> **Problem description**:
Give back the full data, retyped precisely.

Saved entries
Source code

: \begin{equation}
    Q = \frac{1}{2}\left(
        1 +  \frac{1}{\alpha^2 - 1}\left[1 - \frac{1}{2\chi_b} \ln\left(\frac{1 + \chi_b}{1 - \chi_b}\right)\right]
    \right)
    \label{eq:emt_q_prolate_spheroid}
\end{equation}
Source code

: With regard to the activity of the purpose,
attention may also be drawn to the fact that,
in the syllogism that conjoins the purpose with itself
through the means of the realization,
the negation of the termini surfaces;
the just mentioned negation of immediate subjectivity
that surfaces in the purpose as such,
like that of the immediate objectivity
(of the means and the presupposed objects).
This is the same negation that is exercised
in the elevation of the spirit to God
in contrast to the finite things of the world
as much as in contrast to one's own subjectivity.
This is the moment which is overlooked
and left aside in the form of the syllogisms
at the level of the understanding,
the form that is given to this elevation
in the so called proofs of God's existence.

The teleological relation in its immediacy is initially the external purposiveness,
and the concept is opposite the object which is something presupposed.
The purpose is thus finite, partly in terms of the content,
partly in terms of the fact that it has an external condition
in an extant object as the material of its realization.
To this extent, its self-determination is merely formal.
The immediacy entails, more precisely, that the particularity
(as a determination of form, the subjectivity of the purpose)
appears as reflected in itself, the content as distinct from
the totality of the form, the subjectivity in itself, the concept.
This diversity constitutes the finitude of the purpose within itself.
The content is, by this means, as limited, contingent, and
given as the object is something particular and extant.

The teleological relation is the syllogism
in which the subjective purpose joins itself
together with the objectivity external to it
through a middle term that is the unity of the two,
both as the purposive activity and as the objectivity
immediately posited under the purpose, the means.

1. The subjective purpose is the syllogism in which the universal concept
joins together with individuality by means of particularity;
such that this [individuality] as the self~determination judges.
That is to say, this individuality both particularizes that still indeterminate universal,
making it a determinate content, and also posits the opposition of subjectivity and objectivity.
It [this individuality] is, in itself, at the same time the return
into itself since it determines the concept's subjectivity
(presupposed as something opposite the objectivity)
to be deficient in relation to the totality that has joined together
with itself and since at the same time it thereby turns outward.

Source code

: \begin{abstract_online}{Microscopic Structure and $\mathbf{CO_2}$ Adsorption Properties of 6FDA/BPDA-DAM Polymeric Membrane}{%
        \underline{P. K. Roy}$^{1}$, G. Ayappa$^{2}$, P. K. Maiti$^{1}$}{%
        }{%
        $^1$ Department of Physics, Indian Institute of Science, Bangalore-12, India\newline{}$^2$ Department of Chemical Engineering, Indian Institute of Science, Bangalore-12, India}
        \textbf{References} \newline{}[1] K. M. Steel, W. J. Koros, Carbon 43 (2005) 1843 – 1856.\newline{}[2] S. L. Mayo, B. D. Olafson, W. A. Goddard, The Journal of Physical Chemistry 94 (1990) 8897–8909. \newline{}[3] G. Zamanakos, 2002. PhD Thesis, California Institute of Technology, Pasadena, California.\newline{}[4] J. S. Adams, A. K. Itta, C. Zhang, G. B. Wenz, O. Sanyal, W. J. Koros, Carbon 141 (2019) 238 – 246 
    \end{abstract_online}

> **Exercise output**:
Source code

: \begin{equation}
    Q = \frac{1}{2}\left(
        1 +  \frac{1}{\alpha^2 - 1}\left[1 - \frac{1}{2\chi_b} \ln\left(\frac{1 + \chi_b}{1 - \chi_b}\right)\right]
    \right)
    \label{eq:emt_q_prolate_spheroid}
\end{equation}
Source code

: With regard to the activity of the purpose,
attention may also be drawn to the fact that,
in the syllogism that conjoins the purpose with itself
through the means of the realization,
the negation of the termini surfaces;
the just mentioned negation of immediate subjectivity
that surfaces in the purpose as such,
like that of the immediate objectivity
(of the means and the presupposed objects).
This is the same negation that is exercised
in the elevation of the spirit to God
in contrast to the finite things of the world
as much as in contrast to one's own subjectivity.
This is the moment which is overlooked
and left aside in the form of the syllogisms
at the level of the understanding,
the form that is given to this elevation
in the so called proofs of God's existence.

The teleological relation in its immediacy is initially the external purposiveness,
and the concept is opposite the object which is something presupposed.
The purpose is thus finite, partly in terms of the content,
partly in terms of the fact that it has an external condition
in an extant object as the material of its realization.
To this extent, its self-determination is merely formal.
The immediacy entails, more precisely, that the particularity
(as a determination of form, the subjectivity of the purpose)
appears as reflected in itself, the content as distinct from
the totality of the form, the subjectivity in itself, the concept.
This diversity constitutes the finitude of the purpose within itself.
The content is, by this means, as limited, contingent, and
given as the object is something particular and extant.

The teleological relation is the syllogism
in which the subjective purpose joins itself
together with the objectivity external to it
through a middle term that is the unity of the two,
both as the purposive activity and as the objectivity
immediately posited under the purpose, the means.

1. The subjective purpose is the syllogism in which the universal concept
joins together with individuality by means of particularity;
such that this [individuality] as the self~determination judges.
That is to say, this individuality both particularizes that still indeterminate universal,
making it a determinate content, and also posits the opposition of subjectivity and objectivity.
It [this individuality] is, in itself, at the same time the return
into itself since it determines the concept's subjectivity
(presupposed as something opposite the objectivity)
to be deficient in relation to the totality that has joined together
with itself and since at the same time it thereby turns outward.

Source code

: \begin{abstract_online}{Microscopic Structure and $\mathbf{CO_2}$ Adsorption Properties of 6FDA/BPDA-DAM Polymeric Membrane}{%
        \underline{P. K. Roy}$^{1}$, G. Ayappa$^{2}$, P. K. Maiti$^{1}$}{%
        }{%
        $^1$ Department of Physics, Indian Institute of Science, Bangalore-12, India\newline{}$^2$ Department of Chemical Engineering, Indian Institute of Science, Bangalore-12, India}
        \textbf{References} \newline{}[1] K. M. Steel, W. J. Koros, Carbon 43 (2005) 1843 – 1856.\newline{}[2] S. L. Mayo, B. D. Olafson, W. A. Goddard, The Journal of Physical Chemistry 94 (1990) 8897–8909. \newline{}[3] G. Zamanakos, 2002. PhD Thesis, California Institute of Technology, Pasadena, California.\newline{}[4] J. S. Adams, A. K. Itta, C. Zhang, G. B. Wenz, O. Sanyal, W. J. Koros, Carbon 141 (2019) 238 – 246 
    \end{abstract_online}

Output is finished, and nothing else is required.